## Exercise directions
When a line below contains the string "recording", show that line.

## Extracted records
>>>>

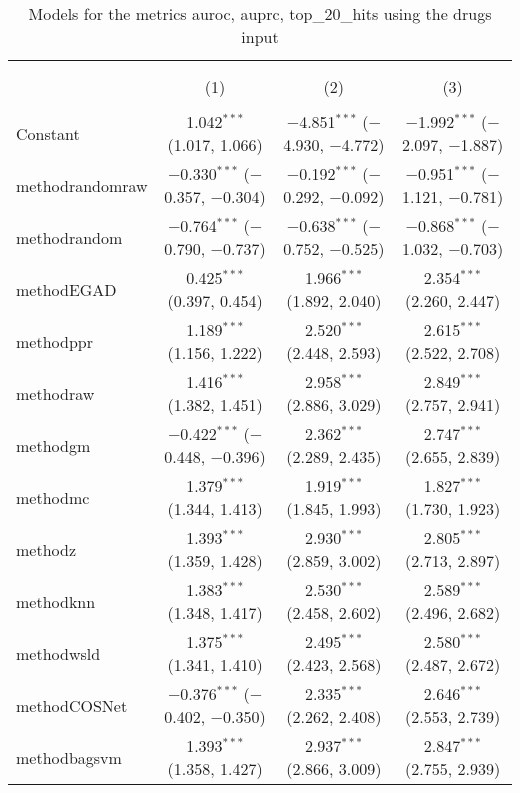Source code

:
\begin{table}[!htbp] \centering 
  \caption{Models for the metrics auroc, auprc, top_20_hits using the drugs input} 
  \label{} 
\begin{tabular}{@{\extracolsep{5pt}}lccc} 
\\[-1.8ex]\hline 
\hline \\[-1.8ex] 
\\[-1.8ex] & (1) & (2) & (3)\\ 
\hline \\[-1.8ex] 
 Constant & 1.042$^{***}$ (1.017, 1.066) & $-$4.851$^{***}$ ($-$4.930, $-$4.772) & $-$1.992$^{***}$ ($-$2.097, $-$1.887) \\ 
  methodrandomraw & $-$0.330$^{***}$ ($-$0.357, $-$0.304) & $-$0.192$^{***}$ ($-$0.292, $-$0.092) & $-$0.951$^{***}$ ($-$1.121, $-$0.781) \\ 
  methodrandom & $-$0.764$^{***}$ ($-$0.790, $-$0.737) & $-$0.638$^{***}$ ($-$0.752, $-$0.525) & $-$0.868$^{***}$ ($-$1.032, $-$0.703) \\ 
  methodEGAD & 0.425$^{***}$ (0.397, 0.454) & 1.966$^{***}$ (1.892, 2.040) & 2.354$^{***}$ (2.260, 2.447) \\ 
  methodppr & 1.189$^{***}$ (1.156, 1.222) & 2.520$^{***}$ (2.448, 2.593) & 2.615$^{***}$ (2.522, 2.708) \\ 
  methodraw & 1.416$^{***}$ (1.382, 1.451) & 2.958$^{***}$ (2.886, 3.029) & 2.849$^{***}$ (2.757, 2.941) \\ 
  methodgm & $-$0.422$^{***}$ ($-$0.448, $-$0.396) & 2.362$^{***}$ (2.289, 2.435) & 2.747$^{***}$ (2.655, 2.839) \\ 
  methodmc & 1.379$^{***}$ (1.344, 1.413) & 1.919$^{***}$ (1.845, 1.993) & 1.827$^{***}$ (1.730, 1.923) \\ 
  methodz & 1.393$^{***}$ (1.359, 1.428) & 2.930$^{***}$ (2.859, 3.002) & 2.805$^{***}$ (2.713, 2.897) \\ 
  methodknn & 1.383$^{***}$ (1.348, 1.417) & 2.530$^{***}$ (2.458, 2.602) & 2.589$^{***}$ (2.496, 2.682) \\ 
  methodwsld & 1.375$^{***}$ (1.341, 1.410) & 2.495$^{***}$ (2.423, 2.568) & 2.580$^{***}$ (2.487, 2.672) \\ 
  methodCOSNet & $-$0.376$^{***}$ ($-$0.402, $-$0.350) & 2.335$^{***}$ (2.262, 2.408) & 2.646$^{***}$ (2.553, 2.739) \\ 
  methodbagsvm & 1.393$^{***}$ (1.358, 1.427) & 2.937$^{***}$ (2.866, 3.009) & 2.847$^{***}$ (2.755, 2.939) \\ 

\end{tabular}
\end{table}

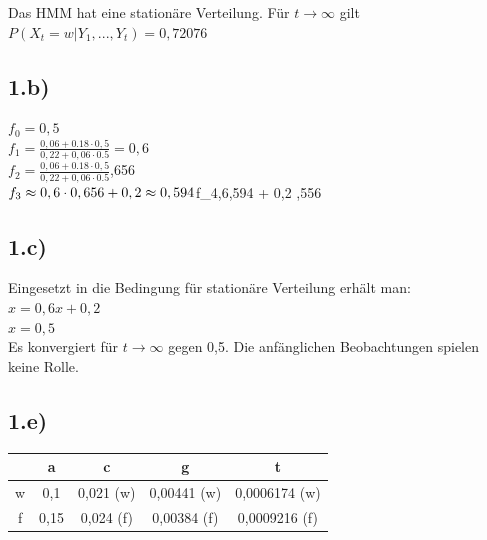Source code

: \documentclass[a4paper]{article}
\begin{document}
Das HMM hat eine stationäre Verteilung. Für $t\rightarrow \infty$ gilt\\
$ P(X_t=w|Y_1,...,Y_t)=0,72076$
\subsection*{1.b)}
$f_0 = 0,5$\\
$f_1=\frac{0,06+0.18\cdot 0,5}{0,22+0,06\cdot 0.5} = 0,6$\\
$f_2=\frac{0,06+0.18\cdot 0,5}{0,22+0,06\cdot 0.5}$,656\\
$f_3\approx 0,6\cdot 0,656 + 0,2 \approx 0,594\\
$f_4,6,594 + 0,2 ,556\\

\subsection*{1.c)}
Eingesetzt in die Bedingung für stationäre Verteilung erhält man:\\
$x=0,6x+0,2$\\
$x=0,5$\\
Es konvergiert für $t\rightarrow \infty$ gegen 0,5. Die anfänglichen Beobachtungen spielen keine Rolle.

\subsection*{1.e)}
\begin{tabular}{c|cccc}
    & a 		& c 			& g 			& t 			\\
\hline
w	& 0,1		& 0,021 (w)		& 0,00441 (w)		& 0,0006174 (w)	\\
f 	& 0,15		& 0,024 (f)		& 0,00384 (f)		& 0,0009216 (f)	\\
\end{tabular}
\end{document}
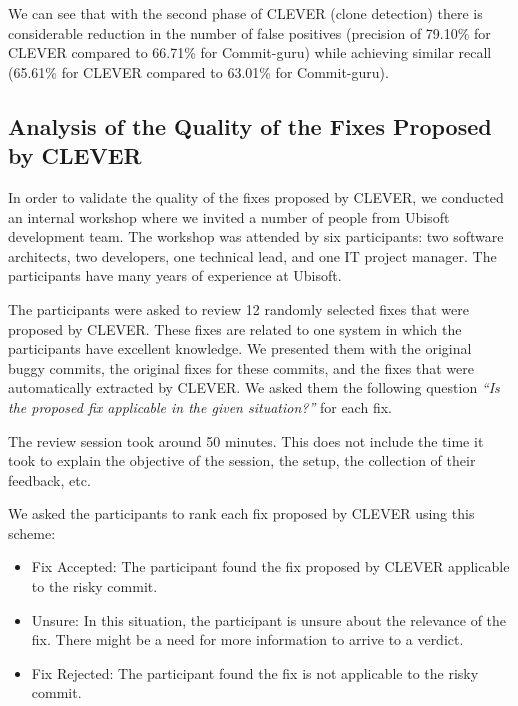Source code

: \documentclass[sigconf]{acmart}
\providecommand{\tightlist}{%
  \setlength{\itemsep}{0pt}\setlength{\parskip}{0pt}}
\begin{document}
We can see that with the second phase of CLEVER (clone detection) there
is considerable reduction in the number of false positives (precision of
79.10\% for CLEVER compared to 66.71\% for Commit-guru) while achieving
similar recall (65.61\% for CLEVER compared to 63.01\% for Commit-guru).



\subsection{Analysis of the Quality of the Fixes Proposed by
CLEVER}\label{analysis-of-the-quality-of-the-fixes-proposed-by-clever}

In order to validate the quality of the fixes proposed by CLEVER, we
conducted an internal workshop where we invited a number of people from
Ubisoft development team. The workshop was attended by six participants:
two software architects, two developers, one technical lead, and one IT
project manager. The participants have many years of experience at
Ubisoft.

The participants were asked to review 12 randomly selected fixes that
were proposed by CLEVER. These fixes are related to one system in which
the participants have excellent knowledge. We presented them with the
original buggy commits, the original fixes for these commits, and the
fixes that were automatically extracted by CLEVER. We asked them the
following question \emph{``Is the proposed fix applicable in the given
situation?''} for each fix.

The review session took around 50 minutes. This does not include the
time it took to explain the objective of the session, the setup, the
collection of their feedback, etc.

We asked the participants to rank each fix proposed by CLEVER using this
scheme:

\begin{itemize}
\tightlist
\item
  Fix Accepted: The participant found the fix proposed by CLEVER
  applicable to the risky commit.
\item
  Unsure: In this situation, the participant is unsure about the
  relevance of the fix. There might be a need for more information to
  arrive to a verdict.
\item
  Fix Rejected: The participant found the fix is not applicable to the
  risky commit.
\end{itemize}
\end{document}
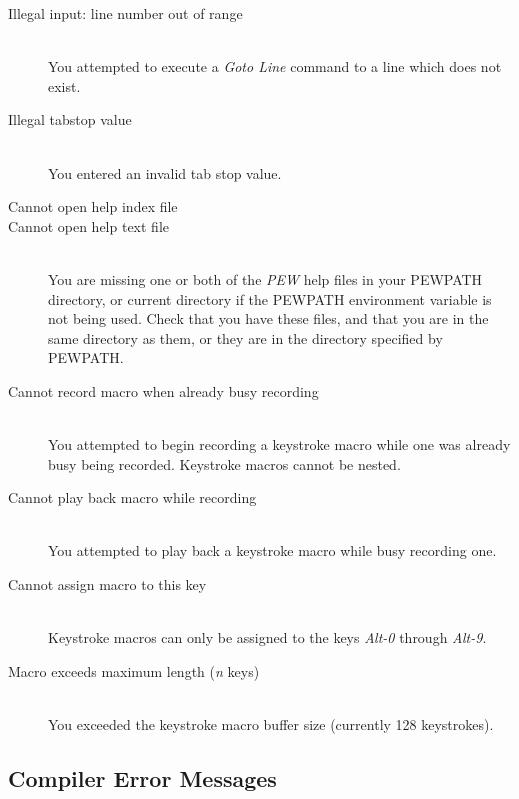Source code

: \begin{description}
\item[Illegal input: line number out of range]\mbox{}\\
You attempted to execute a {\em Goto Line} command to a line which
does not exist.

\item[Illegal tabstop value]\mbox{}\\
You entered an invalid tab stop value.

\item[Cannot open help index file]
\item[Cannot open help text file]\mbox{}\\
You are missing one or both of the {\em PEW} help files in your
PEWPATH directory, or current directory if the PEWPATH environment
variable is not being used. Check that you have these files, and that
you are in the same directory as them, or they are in the directory
specified by PEWPATH.

\item[Cannot record macro when already busy recording]\mbox{}\\
You attempted to begin recording a keystroke macro while one was
already busy being recorded. Keystroke macros cannot be nested.

\item[Cannot play back macro while recording]\mbox{}\\
You attempted to play back a keystroke macro while busy recording
one.

\item[Cannot assign macro to this key]\mbox{}\\
Keystroke macros can only be assigned to the keys {\em Alt-0}
through {\em Alt-9}.

\item[Macro exceeds maximum length ({\em n} keys)]\mbox{}\\
You exceeded the keystroke macro buffer size (currently 128
keystrokes).
\end{description}

\subsection[Compiler Error Messages]{Compiler Error Messages}

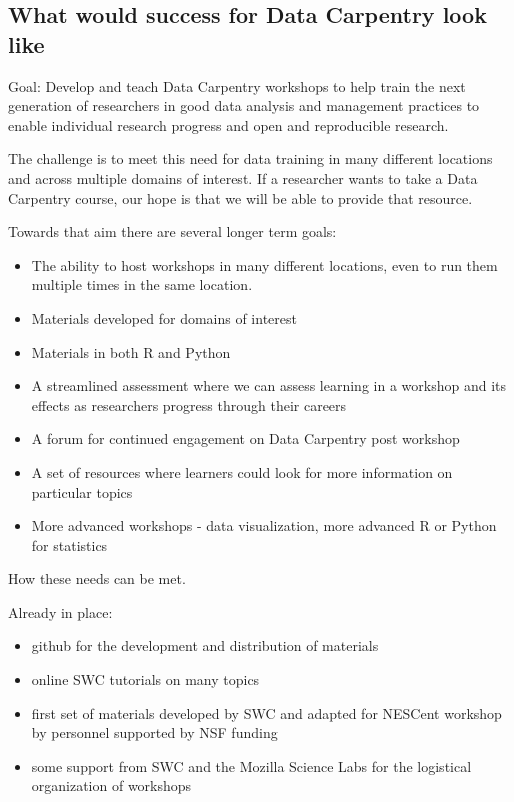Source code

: \documentclass[11pt]{article}
\begin{document}
\subsection{What would success for Data Carpentry look like}

\hangindent=0.7cm Goal: Develop and teach Data Carpentry workshops to help train the next generation of researchers in good data analysis and management practices to enable individual research progress and open and reproducible research. 

The challenge is to meet this need for data training in many different locations and across multiple domains of interest.
 If a researcher wants to take a Data Carpentry course, our hope is that we will be able to provide that resource. 
 
Towards that aim there are several longer term goals:

\begin{itemize}
\item The ability to host workshops in many different locations, even to run
them multiple times in the same location. 
\item Materials developed for domains of interest 
\item Materials in both R and Python 
\item A streamlined assessment where we can assess learning in a workshop and its effects
as researchers progress through their careers
\item A forum for continued engagement on Data Carpentry post workshop
\item A set of resources where learners could look for more information on particular topics
\item More advanced workshops - data visualization, more advanced R or Python for statistics
\end{itemize}


How these needs can be met.

Already in place:
\begin{itemize}
\item github for the development and distribution of materials
\item online SWC tutorials on many topics
\item first set of materials developed by SWC and adapted for NESCent workshop by personnel supported by NSF funding
\item some support from SWC and the Mozilla Science Labs for the logistical organization of workshops
\end{itemize}
\end{document}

<<<<

## Completed exercise
\item[Cannot record macro when already busy recording]\mbox{}\\
You attempted to begin recording a keystroke macro while one was
\item[Cannot play back macro while recording]\mbox{}\\
You attempted to play back a keystroke macro while busy recording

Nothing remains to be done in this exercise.